» What you will do
The answer is every line of the records that holds the word "Susan", copied in full.

──────────────────────────────

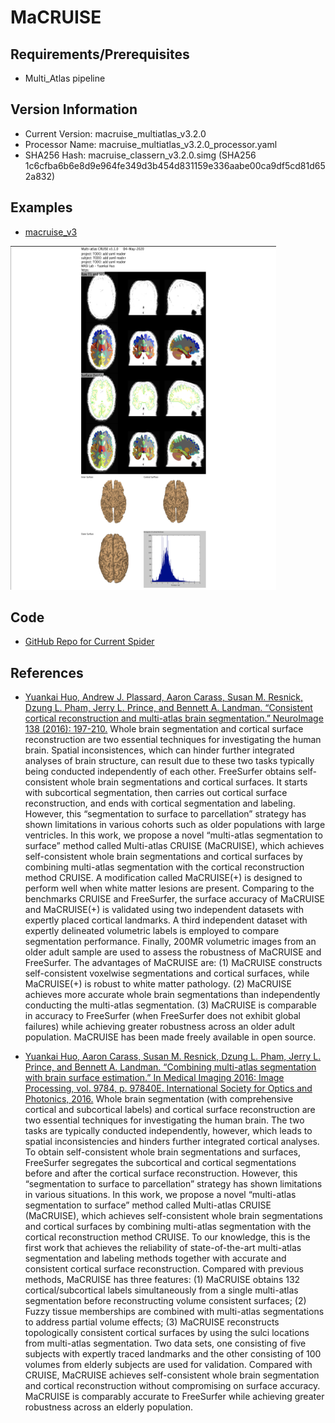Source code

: # MaCRUISE

## Requirements/Prerequisites

- Multi_Atlas pipeline

## Version Information

- Current Version: macruise_multiatlas_v3.2.0
- Processor Name: macruise_multiatlas_v3.2.0_processor.yaml
- SHA256 Hash: macruise_classern_v3.2.0.simg (SHA256 1c6cfba6b6e8d9e964fe349d3b454d831159e336aabe00ca9df5cd81d652a832)

## Examples

- [macruise_v3](pdfs/MaCRUISEspider.pdf) 
<img src="images/MaCRUISE.png" width="425" height="550">

## Code

- [GitHub Repo for Current Spider](https://github.com/MASILab/MaCRUISE)

## References

- [Yuankai Huo, Andrew J. Plassard, Aaron Carass, Susan M. Resnick, Dzung L. Pham, Jerry L. Prince, and Bennett A. Landman. “Consistent cortical reconstruction and multi-atlas brain segmentation.” NeuroImage 138 (2016): 197-210.](https://pubmed.ncbi.nlm.nih.gov/27184203/)
Whole brain segmentation and cortical surface reconstruction are two essential techniques for investigating the human brain. Spatial inconsistences, which can hinder further integrated analyses of brain structure, can result due to these two tasks typically being conducted independently of each other. FreeSurfer obtains self-consistent whole brain segmentations and cortical surfaces. It starts with subcortical segmentation, then carries out cortical surface reconstruction, and ends with cortical segmentation and labeling. However, this “segmentation to surface to parcellation” strategy has shown limitations in various cohorts such as older populations with large ventricles. In this work, we propose a novel “multi-atlas segmentation to surface” method called Multi-atlas CRUISE (MaCRUISE), which achieves self-consistent whole brain segmentations and cortical surfaces by combining multi-atlas segmentation with the cortical reconstruction method CRUISE. A modification called MaCRUISE(+) is designed to perform well when white matter lesions are present. Comparing to the benchmarks CRUISE and FreeSurfer, the surface accuracy of MaCRUISE and MaCRUISE(+) is validated using two independent datasets with expertly placed cortical landmarks. A third independent dataset with expertly delineated volumetric labels is employed to compare segmentation performance. Finally, 200MR volumetric images from an older adult sample are used to assess the robustness of MaCRUISE and FreeSurfer. The advantages of MaCRUISE are: (1) MaCRUISE constructs self-consistent voxelwise segmentations and cortical surfaces, while MaCRUISE(+) is robust to white matter pathology. (2) MaCRUISE achieves more accurate whole brain segmentations than independently conducting the multi-atlas segmentation. (3) MaCRUISE is comparable in accuracy to FreeSurfer (when FreeSurfer does not exhibit global failures) while achieving greater robustness across an older adult population. MaCRUISE has been made freely available in open source.

- [Yuankai Huo, Aaron Carass, Susan M. Resnick, Dzung L. Pham, Jerry L. Prince, and Bennett A. Landman. “Combining multi-atlas segmentation with brain surface estimation.” In Medical Imaging 2016: Image Processing, vol. 9784, p. 97840E. International Society for Optics and Photonics, 2016.](https://www.ncbi.nlm.nih.gov/pmc/articles/PMC4845967/)
Whole brain segmentation (with comprehensive cortical and subcortical labels) and cortical surface reconstruction are two essential techniques for investigating the human brain. The two tasks are typically conducted independently, however, which leads to spatial inconsistencies and hinders further integrated cortical analyses. To obtain self-consistent whole brain segmentations and surfaces, FreeSurfer segregates the subcortical and cortical segmentations before and after the cortical surface reconstruction. However, this “segmentation to surface to parcellation” strategy has shown limitations in various situations. In this work, we propose a novel “multi-atlas segmentation to surface” method called Multi-atlas CRUISE (MaCRUISE), which achieves self-consistent whole brain segmentations and cortical surfaces by combining multi-atlas segmentation with the cortical reconstruction method CRUISE. To our knowledge, this is the first work that achieves the reliability of state-of-the-art multi-atlas segmentation and labeling methods together with accurate and consistent cortical surface reconstruction. Compared with previous methods, MaCRUISE has three features: (1) MaCRUISE obtains 132 cortical/subcortical labels simultaneously from a single multi-atlas segmentation before reconstructing volume consistent surfaces; (2) Fuzzy tissue memberships are combined with multi-atlas segmentations to address partial volume effects; (3) MaCRUISE reconstructs topologically consistent cortical surfaces by using the sulci locations from multi-atlas segmentation. Two data sets, one consisting of five subjects with expertly traced landmarks and the other consisting of 100 volumes from elderly subjects are used for validation. Compared with CRUISE, MaCRUISE achieves self-consistent whole brain segmentation and cortical reconstruction without compromising on surface accuracy. MaCRUISE is comparably accurate to FreeSurfer while achieving greater robustness across an elderly population.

──────────────────────────────

» Answer space
- [Yuankai Huo, Andrew J. Plassard, Aaron Carass, Susan M. Resnick, Dzung L. Pham, Jerry L. Prince, and Bennett A. Landman. “Consistent cortical reconstruction and multi-atlas brain segmentation.” NeuroImage 138 (2016): 197-210.](https://pubmed.ncbi.nlm.nih.gov/27184203/)
- [Yuankai Huo, Aaron Carass, Susan M. Resnick, Dzung L. Pham, Jerry L. Prince, and Bennett A. Landman. “Combining multi-atlas segmentation with brain surface estimation.” In Medical Imaging 2016: Image Processing, vol. 9784, p. 97840E. International Society for Optics and Photonics, 2016.](https://www.ncbi.nlm.nih.gov/pmc/articles/PMC4845967/)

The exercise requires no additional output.